Crash rode close to the edge of the road. We were getting higher and the drop-off was steep. “Tell me what’s wrong with you,” she said, “or I’m going to throw myself over the cliff.”
My stomach churned. There was a part of Crash, I knew, that believed she could do it. So much for escaping the insanity of her parents.
“I’ve been feeling sad about my friend Terry.”
Crash had insisted on coming to the memorial service because that’s the kind of girl she is, but we’d never really talked about his death.
“He was like my big brother,” I said. “And my father and friend all rolled into one.”
We slowed to a stop in the middle of the fire trail. It blew my mind that Saddleback Mountain was no longer wreathed in smog. I’d been looking up at that smog my whole life.
“I know what he was,” Crash said. She looked up at Saddleback before she looked back at me. “What’s it feel like?”
“I guess I feel lost,” I said. Like a dinghy in an ocean that just got emptied by a meteor. “No one has ever died on you, have they?”
“Your dad? Mom’s dad?”
“You don’t remember them, do you?”
“Not really,” she said, “but I know what you mean. I felt that way when you got divorced.”
“You remember that?”
She glanced at me like I was an idiot, a glance I recognized from her mother.
“Remember when Terry and I used to take you to the movies?” I said, eager to change the subject. “What was that movie we saw so many times?”
“Terry never talked that much around me. I liked him, but I was never sure if he liked me.”
“I didn’t notice. Was that weird?”
“Not weird,” Crash said. “Maybe confusing.”
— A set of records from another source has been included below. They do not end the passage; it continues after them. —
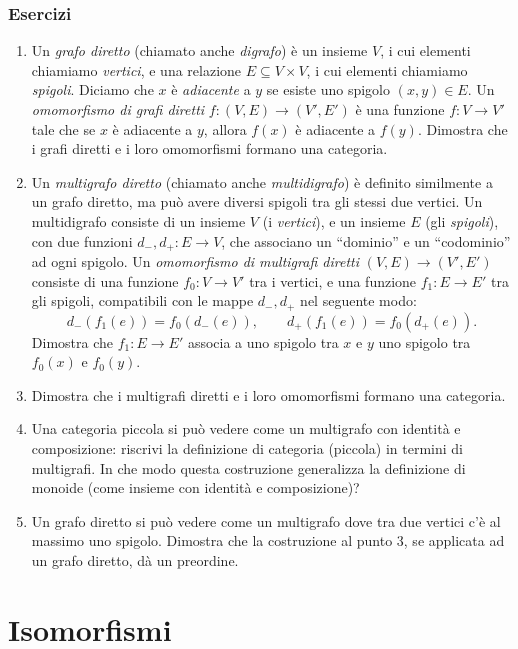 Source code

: \subsubsection*{Esercizi}
\begin{enumerate}
    \item Un \emph{grafo diretto} (chiamato anche \emph{digrafo}) è un insieme $V$, i cui elementi chiamiamo \emph{vertici}, e una relazione $E\subseteq V\times V$, i cui elementi chiamiamo \emph{spigoli}. Diciamo che $x$ è \emph{adiacente} a $y$ se esiste uno spigolo $(x,y)\in E$. Un \emph{omomorfismo di grafi diretti} $f:(V,E)\to (V',E')$ è una funzione $f:V\to V'$ tale che se $x$ è adiacente a $y$, allora $f(x)$ è adiacente a $f(y)$. Dimostra che i grafi diretti e i loro omomorfismi formano una categoria.
    \item Un \emph{multigrafo diretto} (chiamato anche \emph{multidigrafo}) è definito similmente a un grafo diretto, ma può avere diversi spigoli tra gli stessi due vertici. Un multidigrafo consiste di un insieme $V$ (i \emph{vertici}), e un insieme $E$ (gli \emph{spigoli}), con due funzioni $d_-,d_+:E\to V$, che associano un ``dominio'' e un ``codominio'' ad ogni spigolo. Un \emph{omomorfismo di multigrafi diretti} $(V,E)\to (V',E')$ consiste di una funzione $f_0:V\to V'$ tra i vertici, e una funzione $f_1:E\to E'$ tra gli spigoli, compatibili con le mappe $d_-,d_+$ nel seguente modo:
    \[
    d_-(f_1(e)) = f_0(d_-(e)) ,\qquad d_+(f_1(e)) = f_0(d_+(e)) .
    \]
    Dimostra che $f_1:E\to E'$ associa a uno spigolo tra $x$ e $y$ uno spigolo tra $f_0(x)$ e $f_0(y)$.
    \item Dimostra che i multigrafi diretti e i loro omomorfismi formano una categoria.
    \item Una categoria piccola si può vedere come un multigrafo con identità e composizione: riscrivi la definizione di categoria (piccola) in termini di multigrafi.  In che modo questa costruzione generalizza la definizione di monoide (come insieme con identità e composizione)?
    \item Un grafo diretto si può vedere come un multigrafo dove tra due vertici c'è al massimo uno spigolo. Dimostra che la costruzione al punto 3, se applicata ad un grafo diretto, dà un preordine.
\end{enumerate}
\color{black}
\section{Isomorfismi}\label{isomorfismi}

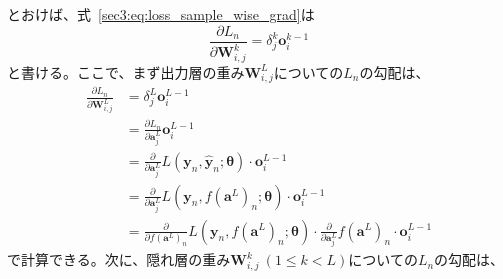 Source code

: \documentclass[12pt]{jarticle}
\numberwithin{equation}{section}    %
\numberwithin{figure}{section}      %
\numberwithin{table}{section}      %
\begin{document}
とおけば、式~\eqref{sec3:eq:loss_sample_wise_grad}は
\begin{equation}
    \frac{\partial L_{n}}{\partial \bm{W}_{i, j}^{k}} = \delta_{j}^{k} \bm{o}_{i}^{k - 1}
\end{equation}
と書ける。ここで、まず出力層の重み$\bm{W}_{i, j}^{L}$についての$L_{n}$の勾配は、
\begin{align}
    \frac{\partial L_{n}}{\partial \bm{W}_{i, j}^{L}} & = \delta_{j}^{L} \bm{o}_{i}^{L - 1}                                                                                                                                                   \\
                                                      & = \frac{\partial L_{n}}{\partial \bm{a}_{j}^{L}} \bm{o}_{i}^{L - 1}                                                                                                                   \\
                                                      & = \frac{\partial}{\partial \bm{a}_{j}^{L}} L(\bm{y}_{n}, \hat{\bm{y}}_{n}; \bm{\theta}) \cdot \bm{o}_{i}^{L - 1}                                                                      \\
                                                      & = \frac{\partial}{\partial \bm{a}_{j}^{L}} L(\bm{y}_{n}, f(\bm{a}^{L})_{n}; \bm{\theta}) \cdot \bm{o}_{i}^{L - 1}                                                                     \\
                                                      & = \frac{\partial}{\partial f(\bm{a}^{L})_{n}} L(\bm{y}_{n}, f(\bm{a}^{L})_{n}; \bm{\theta}) \cdot \frac{\partial}{\partial \bm{a}_{j}^{L}} f(\bm{a}^{L})_{n} \cdot \bm{o}_{i}^{L - 1}
\end{align}
で計算できる。次に、隠れ層の重み$\bm{W}_{i, j}^{k} ~ (1 \le k < L)$についての$L_{n}$の勾配は、
\end{document}
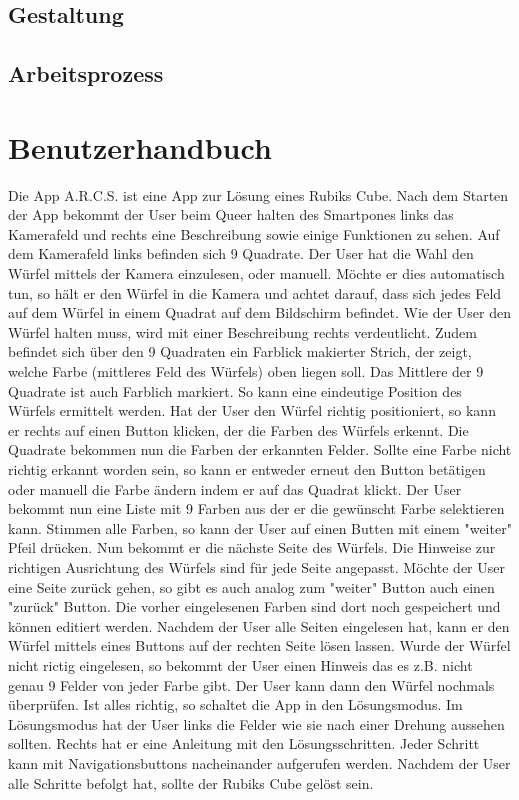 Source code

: \subsection{Gestaltung}  %
\subsection{Arbeitsprozess}  %

\section{Benutzerhandbuch}  %
Die App A.R.C.S. ist eine App zur Lösung eines Rubiks Cube.
Nach dem Starten der App bekommt der User beim Queer halten des Smartpones links das Kamerafeld und rechts
eine Beschreibung sowie einige Funktionen zu sehen. Auf dem Kamerafeld links befinden sich 9 Quadrate.
Der User hat die Wahl den Würfel mittels der Kamera einzulesen, oder manuell. Möchte er dies automatisch tun,
so hält er den Würfel in die Kamera und achtet darauf, dass sich jedes Feld auf dem Würfel in einem Quadrat
auf dem Bildschirm befindet. Wie der User den Würfel halten muss, wird mit einer Beschreibung rechts verdeutlicht.
Zudem befindet sich über den 9 Quadraten ein Farblick makierter Strich, der zeigt, welche Farbe (mittleres Feld
des Würfels) oben liegen soll. Das Mittlere der 9 Quadrate ist auch Farblich markiert. So kann eine eindeutige
Position des Würfels ermittelt werden. Hat der User den Würfel richtig positioniert, so kann er rechts auf einen
Button klicken, der die Farben des Würfels erkennt. Die Quadrate bekommen nun die Farben der erkannten Felder.
Sollte eine Farbe nicht richtig erkannt worden sein, so kann er entweder erneut den Button betätigen oder manuell
die Farbe ändern indem er auf das Quadrat klickt. Der User bekommt nun eine Liste mit 9 Farben aus der er die
gewünscht Farbe selektieren kann. Stimmen alle Farben, so kann der User auf einen Butten mit einem "weiter"
Pfeil drücken. Nun bekommt er die nächste Seite des Würfels. Die Hinweise zur richtigen Ausrichtung des Würfels
sind für jede Seite angepasst. Möchte der User eine Seite zurück gehen, so gibt es auch analog zum "weiter" Button
auch einen "zurück" Button. Die vorher eingelesenen Farben sind dort noch gespeichert und können editiert werden.
Nachdem der User alle Seiten eingelesen hat, kann er den Würfel mittels eines Buttons auf der rechten Seite lösen
lassen. Wurde der Würfel nicht rictig eingelesen, so bekommt der User einen Hinweis das es z.B. nicht genau 9
Felder von jeder Farbe gibt. Der User kann dann den Würfel nochmals überprüfen. Ist alles richtig, so schaltet
die App in den Lösungsmodus. Im Lösungsmodus hat der User links die Felder wie sie nach einer Drehung aussehen
sollten. Rechts hat er eine Anleitung mit den Lösungsschritten. Jeder Schritt kann mit Navigationsbuttons
nacheinander aufgerufen werden. Nachdem der User alle Schritte befolgt hat, sollte der Rubiks Cube gelöst sein.

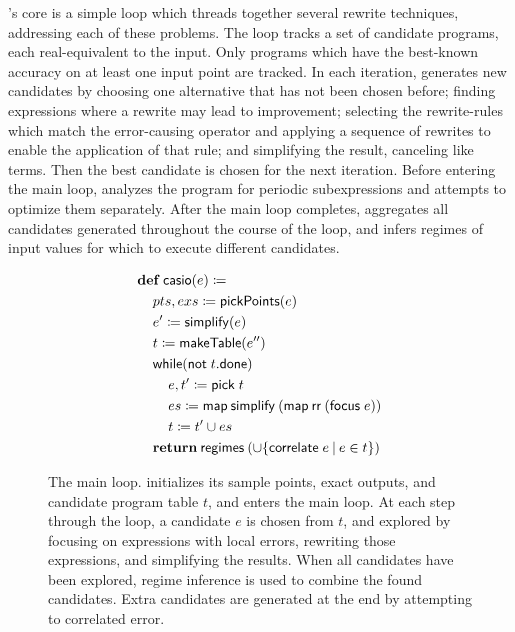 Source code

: \documentclass[paper.tex]{subfiles}
\begin{document}
\casio's core is a simple loop
  which threads together several rewrite techniques,
  addressing each of these problems.
The loop tracks a set of candidate programs,
  each real-equivalent to the input.
Only programs which have the best-known accuracy
  on at least one input point are tracked.
In each iteration, \casio generates new candidates
  by choosing one alternative that has not been chosen before;
  finding expressions where a rewrite may lead to improvement;
  selecting the rewrite-rules which match the error-causing operator
  and applying a sequence of rewrites to enable the application of that rule;
  and simplifying the result, canceling like terms.
Then the best candidate is chosen for the next iteration.
Before entering the main loop,
  \casio analyzes the program for periodic subexpressions
  and attempts to optimize them separately.
After the main loop completes,
  \casio aggregates all candidates generated
  throughout the course of the loop,
  and infers regimes of input values for which
  to execute different candidates.

\begin{figure}
\begin{footnotesize}
\begin{align*}
  &\!def!\:\mathsf{casio}(e) \ceq \\
  &\> pts, exs \ceq \mathsf{pickPoints}(e) \\
  &\> e' \ceq \mathsf{simplify}(e) \\
  &\> t \ceq \mathsf{makeTable}(e'') \\
  &\> \mathsf{while}(\mathsf{not} \; t.\mathsf{done}) \\
  &\> \> e, t' \ceq \mathsf{pick}\;t \\
  &\> \> es \ceq \mathsf{map}\:\mathsf{simplify}\:(\mathsf{map}\:\mathsf{rr}\:(\mathsf{focus}\;e)) \\
  &\> \> t \ceq t' \cup es \\
  &\> \!return!\:\mathsf{regimes}\:(\cup\{\mathsf{correlate}\;e \I e \in t \})
\end{align*}
\end{footnotesize}
\caption{The \casio main loop.
  \casio initializes its sample points, exact outputs,
    and candidate program table $t$, and enters the main loop.
  At each step through the loop, a candidate $e$ is chosen from $t$,
    and explored by focusing on expressions with local errors,
    rewriting those expressions, and simplifying the results.
  When all candidates have been explored,
    regime inference is used to combine the found candidates.
  Extra candidates are generated at the end by attempting to correlated error.}
\label{alg:main}
\end{figure}
\end{document}

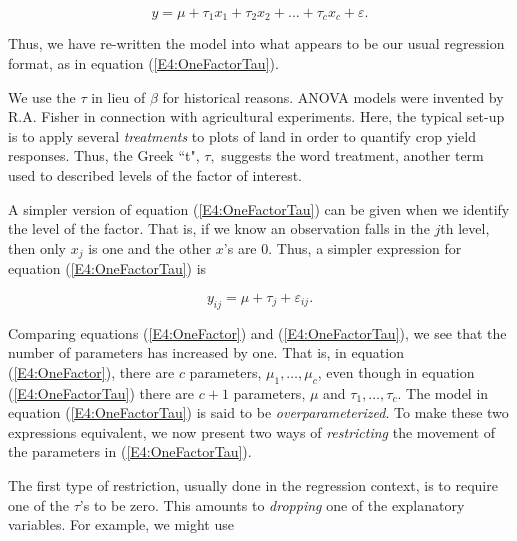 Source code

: \begin{equation}\label{E4:OneFactorTau}
y=\mu +\tau_1x_1+\tau_2x_2+\ldots +\tau_{c}x_{c}+\varepsilon.
\end{equation}

\noindent Thus, we have re-written the model into what appears to be
our usual regression format, as in equation (\ref{E4:OneFactorTau}).

We use the $\tau $ in lieu of $\beta $ for historical reasons. ANOVA
models were invented by R.A. Fisher in connection with agricultural
experiments. Here, the typical set-up is to apply several
\textit{treatments} to plots of land in order to quantify crop yield
responses. Thus, the Greek ``t", $\tau ,$ suggests the word
treatment, another term used to described levels of the factor of
interest.

A simpler version of equation (\ref{E4:OneFactorTau}) can be given
when we identify the level of the factor. That is, if we know an
observation falls in the $j$th level, then only $x_{j}$ is one and
the other $x$'s are 0. Thus, a simpler expression for equation
(\ref{E4:OneFactorTau}) is

\begin{equation*}
y_{ij}=\mu +\tau_{j} + \varepsilon_{ij}.
\end{equation*}

Comparing equations (\ref{E4:OneFactor}) and
(\ref{E4:OneFactorTau}), we see that the number of parameters
has increased by one. That is, in equation (\ref{E4:OneFactor}), there are $c$ parameters, $%
\mu_1,\ldots ,\mu_c$, even though in equation
(\ref{E4:OneFactorTau}) there are $c+1$ parameters, $\mu $ and $\tau
_1,\ldots ,\tau_c$. The model in equation (\ref{E4:OneFactorTau}) is
said to be \textit{overparameterized}. To make these two expressions
equivalent, we now present two ways of \textit{restricting} the
movement of the parameters in (\ref{E4:OneFactorTau}).

The first type of restriction, usually done in the regression context, is to
require one of the $\tau $'s to be zero. This amounts to \textit{dropping}
one of the explanatory variables. For example, we might use

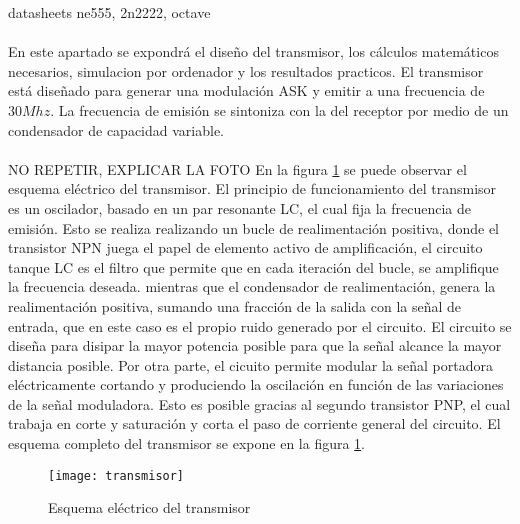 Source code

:datasheets ne555, 2n2222, octave
\paragraph{}
En este apartado se expondr\'a el diseño del transmisor, los c\'alculos matem\'aticos necesarios, simulacion por ordenador y los resultados practicos.
El transmisor está diseñado para generar una modulación ASK y emitir a una frecuencia de $30Mhz$. La frecuencia de emisión se sintoniza con la del receptor por medio de un condensador de capacidad variable.
\paragraph{}
NO REPETIR, EXPLICAR LA FOTO
En la figura \ref{fig:tx} se puede observar el esquema eléctrico del transmisor.
El principio de funcionamiento del transmisor es un oscilador, basado en un par resonante LC, el cual fija la frecuencia de emisión. Esto se realiza realizando un bucle de realimentación positiva, donde el transistor NPN juega el papel de elemento activo de amplificación, el circuito tanque LC es el filtro que permite que en cada iteración del bucle, se amplifique la frecuencia deseada. mientras que el condensador de realimentación, genera la realimentación positiva, sumando una fracción de la salida con la señal de entrada, que en este caso es el propio ruido generado por el circuito.
El circuito se diseña para disipar la mayor potencia posible para que la señal alcance la mayor distancia posible. 
Por otra parte, el cicuito permite modular la señal portadora eléctricamente cortando y produciendo la oscilación en función de las variaciones de la señal moduladora. Esto es posible gracias al segundo transistor PNP, el cual trabaja en corte y saturaci\'on y corta el paso de corriente general del circuito.
El esquema completo del transmisor se expone en la figura \ref{fig:tx}.

\begin{figure}[h]
    \centering
    \texttt{[image: transmisor]}
    \caption{Esquema el\'ectrico del transmisor}
    \label{fig:tx}
\end{figure}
We started riding again, turning away from Saddleback toward Santiago Canyon Road. Thinking about Terry, I remembered a definition of “cool” that I’d once heard: loneliness seen from the outside in. Terry had always been pretty cool.
“He was jealous,” I shouted, my calves burning to keep up. “He wanted kids more than anything, but he didn’t know how to make that happen.”
“Why didn’t he ask somebody to marry him?” Crash said as I caught up with her.
“You think it’s that easy?”
“Absolutely,” Crash said. “Don’t you?”
I wanted to say I didn’t think it was that easy. But then I realized we weren’t talking about Terry anymore. My thirteen-year-old daughter smiled and started pedaling hard again.